▶ THE RECORDS
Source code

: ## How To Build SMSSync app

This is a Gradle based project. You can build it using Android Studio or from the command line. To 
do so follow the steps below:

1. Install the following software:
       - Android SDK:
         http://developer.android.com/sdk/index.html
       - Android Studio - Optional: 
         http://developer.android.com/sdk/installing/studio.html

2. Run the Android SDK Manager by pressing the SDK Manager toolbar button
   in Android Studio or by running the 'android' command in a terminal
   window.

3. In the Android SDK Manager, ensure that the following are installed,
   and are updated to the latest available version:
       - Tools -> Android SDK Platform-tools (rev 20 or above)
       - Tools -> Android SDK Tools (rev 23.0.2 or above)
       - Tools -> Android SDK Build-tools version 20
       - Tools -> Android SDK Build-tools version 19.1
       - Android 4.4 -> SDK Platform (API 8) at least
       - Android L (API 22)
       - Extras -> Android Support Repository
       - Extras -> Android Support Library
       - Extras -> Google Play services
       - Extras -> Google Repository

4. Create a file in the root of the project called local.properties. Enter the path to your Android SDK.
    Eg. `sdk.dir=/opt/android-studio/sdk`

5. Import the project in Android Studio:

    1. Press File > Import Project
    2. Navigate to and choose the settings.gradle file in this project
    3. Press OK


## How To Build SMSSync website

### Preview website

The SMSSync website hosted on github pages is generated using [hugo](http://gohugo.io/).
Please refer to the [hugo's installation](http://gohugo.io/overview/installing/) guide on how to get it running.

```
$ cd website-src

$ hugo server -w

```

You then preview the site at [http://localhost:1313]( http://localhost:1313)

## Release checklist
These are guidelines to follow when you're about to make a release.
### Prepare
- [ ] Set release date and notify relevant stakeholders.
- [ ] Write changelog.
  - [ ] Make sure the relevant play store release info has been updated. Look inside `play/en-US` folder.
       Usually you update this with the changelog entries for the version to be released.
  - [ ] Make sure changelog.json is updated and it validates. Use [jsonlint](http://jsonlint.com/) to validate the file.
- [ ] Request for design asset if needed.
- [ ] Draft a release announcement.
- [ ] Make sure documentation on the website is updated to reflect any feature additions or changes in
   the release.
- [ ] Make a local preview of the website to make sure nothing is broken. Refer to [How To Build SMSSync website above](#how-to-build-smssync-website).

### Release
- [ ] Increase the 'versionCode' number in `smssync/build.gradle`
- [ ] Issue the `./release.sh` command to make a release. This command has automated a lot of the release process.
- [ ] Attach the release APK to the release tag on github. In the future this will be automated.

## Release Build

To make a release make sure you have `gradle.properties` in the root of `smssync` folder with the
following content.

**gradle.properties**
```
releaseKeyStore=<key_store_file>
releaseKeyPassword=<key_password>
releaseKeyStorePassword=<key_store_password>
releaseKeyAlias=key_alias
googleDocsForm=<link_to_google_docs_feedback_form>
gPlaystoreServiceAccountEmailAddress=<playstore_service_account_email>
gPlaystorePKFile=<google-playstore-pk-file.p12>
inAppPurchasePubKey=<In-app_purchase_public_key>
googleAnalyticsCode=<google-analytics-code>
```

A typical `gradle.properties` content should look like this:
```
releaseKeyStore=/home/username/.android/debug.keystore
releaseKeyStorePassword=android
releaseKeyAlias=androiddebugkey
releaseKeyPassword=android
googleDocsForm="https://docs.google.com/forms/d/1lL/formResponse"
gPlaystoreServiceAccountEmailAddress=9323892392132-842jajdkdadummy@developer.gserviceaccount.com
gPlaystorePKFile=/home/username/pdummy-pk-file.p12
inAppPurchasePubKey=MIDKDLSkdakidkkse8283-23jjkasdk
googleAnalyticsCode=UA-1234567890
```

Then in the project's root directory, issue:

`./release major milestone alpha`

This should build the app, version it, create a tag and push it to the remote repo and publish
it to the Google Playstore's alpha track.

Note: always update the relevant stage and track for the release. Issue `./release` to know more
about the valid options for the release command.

▶ GOAL OF THE EXERCISE
Above are the entries. Output exactly the lines beginning with the line that has "## How To Build SMSSync website" and ending with the line that has "Usually you update".

▶ RESPONSE AREA
## How To Build SMSSync website

### Preview website

The SMSSync website hosted on github pages is generated using [hugo](http://gohugo.io/).
Please refer to the [hugo's installation](http://gohugo.io/overview/installing/) guide on how to get it running.

```
$ cd website-src

$ hugo server -w

```

You then preview the site at [http://localhost:1313]( http://localhost:1313)

## Release checklist
These are guidelines to follow when you're about to make a release.
### Prepare
- [ ] Set release date and notify relevant stakeholders.
- [ ] Write changelog.
  - [ ] Make sure the relevant play store release info has been updated. Look inside `play/en-US` folder.
       Usually you update this with the changelog entries for the version to be released.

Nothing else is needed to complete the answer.